Others, though, have expressed interest in making a bid for some or all of the VUE assets, which include the Universal Film Studio; Universal Television, the TV production company that, with Dick Wolf, is responsible for the Law & Order
franchise; the USA Network, with its hit series Monk; and the Sci Fi Channel. Sources confirm that companies that have expressed such interest include Viacom, NBC and MGM-UA.

Short of confirming that the company plans to sell at least $7 billion in assets this year to help shore up its books, Foutou had little to say last week about the status of talks with those he has met to discuss such sales. The company does confirm that "several potential partners" have approached it.

"People ask me why don't you accept this or that offer ... or the one from Marvin Davis," Foutou said during a year-end financial presentation in Paris last week. His answer is that the company is focused on the long term. Well, two years anyway. And he will take his time considering what to sell and when and to whom. "We have to overcome a crisis from which we have not fully emerged," he said. Asset disposal at the best price "is not easy given the current climate."

During last week's presentation, Foutou did confirm a meeting with Sumner Redstone—but only because Redstone confirmed the meeting first.
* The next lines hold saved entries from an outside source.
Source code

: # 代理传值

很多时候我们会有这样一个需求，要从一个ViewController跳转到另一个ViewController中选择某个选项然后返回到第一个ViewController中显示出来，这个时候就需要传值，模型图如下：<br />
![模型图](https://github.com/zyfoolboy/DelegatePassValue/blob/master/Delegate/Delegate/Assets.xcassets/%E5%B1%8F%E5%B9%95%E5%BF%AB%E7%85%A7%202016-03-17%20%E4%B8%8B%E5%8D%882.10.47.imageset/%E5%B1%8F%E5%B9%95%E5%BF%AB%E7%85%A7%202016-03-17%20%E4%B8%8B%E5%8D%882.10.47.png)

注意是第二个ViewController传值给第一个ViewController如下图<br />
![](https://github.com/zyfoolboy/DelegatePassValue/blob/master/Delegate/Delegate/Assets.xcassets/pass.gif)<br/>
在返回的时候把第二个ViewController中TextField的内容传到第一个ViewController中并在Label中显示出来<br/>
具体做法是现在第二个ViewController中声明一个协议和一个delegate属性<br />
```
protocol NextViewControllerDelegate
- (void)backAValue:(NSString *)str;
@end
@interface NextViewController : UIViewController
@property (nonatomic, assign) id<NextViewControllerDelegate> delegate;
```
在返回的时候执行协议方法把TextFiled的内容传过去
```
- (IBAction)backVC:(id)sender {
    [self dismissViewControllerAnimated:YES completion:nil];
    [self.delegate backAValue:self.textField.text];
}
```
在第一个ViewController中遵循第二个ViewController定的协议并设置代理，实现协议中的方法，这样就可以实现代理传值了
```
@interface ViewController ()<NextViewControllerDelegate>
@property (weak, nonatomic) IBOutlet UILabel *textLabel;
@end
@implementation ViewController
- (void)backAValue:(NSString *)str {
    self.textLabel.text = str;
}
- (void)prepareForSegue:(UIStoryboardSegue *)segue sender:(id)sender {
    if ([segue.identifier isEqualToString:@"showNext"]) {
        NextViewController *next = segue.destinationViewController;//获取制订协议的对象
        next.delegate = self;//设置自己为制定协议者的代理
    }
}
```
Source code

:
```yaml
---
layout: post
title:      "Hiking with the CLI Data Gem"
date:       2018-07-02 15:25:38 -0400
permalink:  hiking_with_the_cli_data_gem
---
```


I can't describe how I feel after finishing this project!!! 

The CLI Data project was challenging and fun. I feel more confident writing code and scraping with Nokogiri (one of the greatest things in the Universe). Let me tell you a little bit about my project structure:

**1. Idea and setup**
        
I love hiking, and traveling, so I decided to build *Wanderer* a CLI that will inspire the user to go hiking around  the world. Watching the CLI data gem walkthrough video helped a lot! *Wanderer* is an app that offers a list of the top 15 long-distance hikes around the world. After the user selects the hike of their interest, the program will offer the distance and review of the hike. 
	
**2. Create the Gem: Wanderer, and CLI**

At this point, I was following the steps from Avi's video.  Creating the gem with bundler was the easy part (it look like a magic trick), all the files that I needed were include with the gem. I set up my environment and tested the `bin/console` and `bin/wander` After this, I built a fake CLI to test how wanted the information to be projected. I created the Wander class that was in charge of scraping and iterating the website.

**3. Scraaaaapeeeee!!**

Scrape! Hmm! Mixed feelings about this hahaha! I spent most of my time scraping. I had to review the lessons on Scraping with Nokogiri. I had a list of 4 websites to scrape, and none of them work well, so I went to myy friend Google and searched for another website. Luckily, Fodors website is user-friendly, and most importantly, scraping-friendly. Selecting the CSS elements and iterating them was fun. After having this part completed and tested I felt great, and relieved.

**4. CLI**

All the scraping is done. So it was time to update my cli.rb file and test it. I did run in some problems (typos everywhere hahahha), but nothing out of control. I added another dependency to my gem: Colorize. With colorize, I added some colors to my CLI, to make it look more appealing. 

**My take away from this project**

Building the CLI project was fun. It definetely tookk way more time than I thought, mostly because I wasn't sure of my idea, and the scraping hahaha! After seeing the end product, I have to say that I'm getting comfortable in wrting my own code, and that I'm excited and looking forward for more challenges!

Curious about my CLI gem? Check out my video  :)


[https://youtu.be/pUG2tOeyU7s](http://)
And Viacom's interest is fairly limited. Redstone told attendees at last week's Bear Stearns media conference in Palm Beach, Fla., that he would like to get his hands on Sci Fi because his company has the programming (Star Trek, among other franchises) to fill it. Sources said that is pretty much the extent of Viacom's interest. The company really doesn't need another general-interest entertainment company like USA (it has TNN, CBS and UPN) and has no interest in the film company.

Although NBC will take a look at the assets, the General Electric subsidiary certainly would not make a bid for all of VUE. GE Chairman Jeff Immelt is on the record saying there is no interest in such a bid. NBC Chairman Bob Wright has said repeatedly that the company has no interest in being in the film business, and sources familiar with the situation said last week that he hasn't changed his mind on that score. But the company does have an appetite for cable networks.

Sources also confirm some interest on the part of Metro-Goldwyn-Mayer Inc. although the extent and shape of that interest remain unclear. With total annual revenue of less than $2 billion and a net loss of $142 million in 2002, the company would appear challenged to come up with a financial package to buy VUE outright. But then again, we are talking about MGM here: the most sold, merged, resold and de-merged (and re-merged) media company in the free world. So don't rule it out.

Then there's USAI and VUE Chairman Barry Diller. What designs he has on the VUE assets are unclear. Some say he has little interest in any long-term stewardship over them. With Diller, though, it's hard to predict what strategy he might embrace tomorrow.